Products made by the aerospace divisions of RMI and Thiokol include motors used in Subroc, the Pershing missile, the Peacekeeper missile, Poseidon missile, and the Trident I and Trident II missiles. Thiokol produced powerplants for numerous U.S. military missile systems, including AGM-88 HARM, AGM-65 Maverick, AGM-69 SRAM, and AIR-2 Genie.

Thiokol also produced a variety of liquid and solid rocket motors for the US space program, including deorbit motors for the Mercury and Gemini programs, rocket stages and separation rocket moters for the Apollo program, motors for the Pioneer, Surveyor, Viking, Voyager and Magellan missions, and the Space Shuttle Solid Rocket Booster. Thiokol technologies were also used in the private Tier One manned spaceplane.

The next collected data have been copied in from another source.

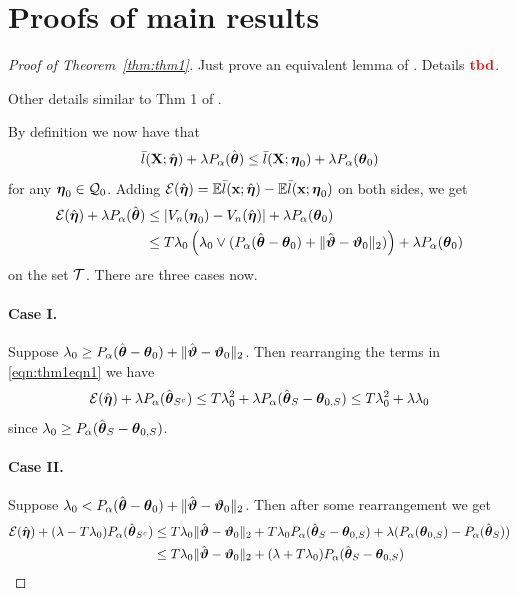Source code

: \documentclass[11pt,letterpaper]{article}
\DeclareMathOperator*{\rtbd}{{\colrbf tbd}}
\numberwithin{equation}{section}
\begin{document}
\section{Proofs of main results}

\begin{proof}[Proof of Theorem~\ref{thm:thm1}]
Just prove an equivalent lemma of \cite{StadlerEtal10}. Details $\rtbd$.

Other details similar to Thm 1 of \cite{StadlerEtal10}.

By definition we now have that
$$
\bar l({\mathbf{X}}; \hat {{\boldsymbol{\eta}}}) + \lambda P_\alpha (\hat {{\boldsymbol{\theta}}}) \leq
\bar l({\mathbf{X}}; {\boldsymbol{\eta}}_0) + \lambda P_\alpha ({\boldsymbol{\theta}}_0)
$$
%
for any ${\boldsymbol{\eta}}_0 \in {\cal{Q}}_0$. Adding ${\cal{E}}(\hat {{\boldsymbol{\eta}}}) = {\mathbb{E}} \bar l({\bf{x}}; \hat {{\boldsymbol{\eta}}}) - {\mathbb{E}} \bar l({\bf{x}}; {\boldsymbol{\eta}}_0)$ on both sides, we get
%
\begin{align}
{\cal{E}}(\hat {{\boldsymbol{\eta}}}) + \lambda P_\alpha (\hat {{\boldsymbol{\theta}}}) & \leq
|V_n({\boldsymbol{\eta}}_0) - V_n(\hat {{\boldsymbol{\eta}}})| + \lambda P_\alpha ({\boldsymbol{\theta}}_0) \notag \\
& \leq T \lambda_0 \left( \lambda_0 \vee (P_\alpha (\hat {{\boldsymbol{\theta}}} - {\boldsymbol{\theta}}_0 ) +
\| \hat {{\boldsymbol{\vartheta}}} - {\boldsymbol{\vartheta}}_0 \|_2) \right) + \lambda P_\alpha ({\boldsymbol{\theta}}_0) \label{eqn:thm1eqn1}
\end{align}
%
on the set ${\cal{T}}$. There are three cases now.

\paragraph{Case I.} Suppose $\lambda_0 \geq P_\alpha (\hat {{\boldsymbol{\theta}}} - {\boldsymbol{\theta}}_0) + \| \hat {{\boldsymbol{\vartheta}}} - {\boldsymbol{\vartheta}}_0 \|_2$. Then rearranging the terms in \eqref{eqn:thm1eqn1} we have
%
$$
{\cal{E}}(\hat {{\boldsymbol{\eta}}}) + \lambda P_\alpha (\hat {{\boldsymbol{\theta}}}_{S^c}) \leq
T \lambda_0^2 + \lambda P_\alpha (\hat {{\boldsymbol{\theta}}}_S - {\boldsymbol{\theta}}_{0,S} )
\leq T \lambda_0^2 + \lambda \lambda_0
$$
%
since $\lambda_0 \geq P_\alpha (\hat {{\boldsymbol{\theta}}}_S - {\boldsymbol{\theta}}_{0,S} )$.

\paragraph{Case II.} Suppose $\lambda_0 < P_\alpha (\hat {{\boldsymbol{\theta}}} - {\boldsymbol{\theta}}_0) + \| \hat {{\boldsymbol{\vartheta}}} - {\boldsymbol{\vartheta}}_0 \|_2$. Then after some rearrangement we get
%
\begin{align*}
{\cal{E}}(\hat {{\boldsymbol{\eta}}}) + (\lambda - T\lambda_0) P_\alpha (\hat {{\boldsymbol{\theta}}}_{S^c}) & \leq
T\lambda_0 \| \hat {{\boldsymbol{\vartheta}}} - {\boldsymbol{\vartheta}}_0 \|_2 + T\lambda_0 P_\alpha (\hat {{\boldsymbol{\theta}}}_S - {\boldsymbol{\theta}}_{0,S} ) +
\lambda (P_\alpha ({\boldsymbol{\theta}}_{0,S}) - P_\alpha (\hat {{\boldsymbol{\theta}}}_S))\\
& \leq T\lambda_0 \| \hat {{\boldsymbol{\vartheta}}} - {\boldsymbol{\vartheta}}_0 \|_2 + (\lambda + T \lambda_0) P_\alpha (\hat {{\boldsymbol{\theta}}}_S - {\boldsymbol{\theta}}_{0,S} )
\end{align*}
\end{proof}
\end{document}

Thiokol pioneered the short-burn rocket motors used in aircraft ejector seats (for example, the Thiokol TU-389 used in the F-106 fighter produced 36,600 pounds of thrust). The company also produced a number of the earliest practical airbag systems, building the high-speed sodium azide exothermic gas generators used to inflate the bags. Thiokol bags were first used in U.S. military aircraft, before being adapted to space exploration (Mars Pathfinder bounced down on Mars on Thiokol airbags) and automotive airbags. Thiokol's generators form the core of more than 60% of airbags sold worldwide, in everything from the Lincoln Towncar to the Mazda Miata.